Interestingly and a breather for startups, the proposed AMC would not have to consult the government or any of the agencies/institutions under the government before firming up the rules, which include the ministry of corporate affairs (MCA), the Securities and Exchange Board of India (SEBI) as well as the Reserve Bank of India.

"The government will have to introduce a law for the proposal to go through", said a note prepared by the department of economic affairs (DEA), under the finance ministry.

DEA had earlier sent a note to SEBI, MCA and startup funding bodies, stating that AMC would be empowered to frame policies for any type of fund-raising by unlisted entities, including public or private limited firms, non-profit entities, trusts, societies, LLPs, sole proprietorships and partnership firms.

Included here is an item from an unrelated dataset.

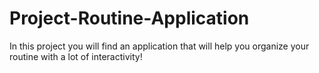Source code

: # Project-Routine-Application
In this project you will find an application that will help you organize your routine with a lot of interactivity!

According to the proposal, unlisted firms or individuals can raise capital as equity or debt, including convertible debenture and preference shares, donations, units, deposits, contribution and partnership capital, or in any other form.

The DEA note further said that, an issuing entity would be able to raise a maximum of Rs.100 crore against any instrument in a year. The annual funding limit for an investor subscribing to the instruments would also be capped, but would vary if the investor is a company or an individual.

There shall be no minimum investment limit set for the investor to accommodate crowdfunding. However, the DEA note did not clarify the minimum investment limit for angel investors, venture capital firms. Currently, the minimum investment limit remains at $38.5K (INR 25 Lakh).

Additionally, an entity can raise funds through only one platform in any given financial year, said the DEA note.

Nidhis and chit funds, too, can use this platform to raise member contributions, while mutual funds and alternate investment funds (AIF) can find their potential unit holders through this platform. A Nidhi company, is one that belongs to the non-banking Indian finance sector and is recognized under section 406 of the Companies Act, 2013. Their core business is borrowing and lending money between their members.

The proposed AMC would be authorized to oversee the enforcement of its policies, and any violation of rules would be dealt with by the police and courts, the note said. Once AMC is in place, fundraising activities would be exempted from the existing norms under SEBI, MCA and the Reserve Bank of India.

The state-run authority would be responsible for regulating and strengthening alternate markets and encourage start-ups to adopt ways to reduce the cost of raising capital. It would be authorized to inspect and audit firms operating on the platform to facilitate crowdfunding or startup funding, including donations from trusts and societies.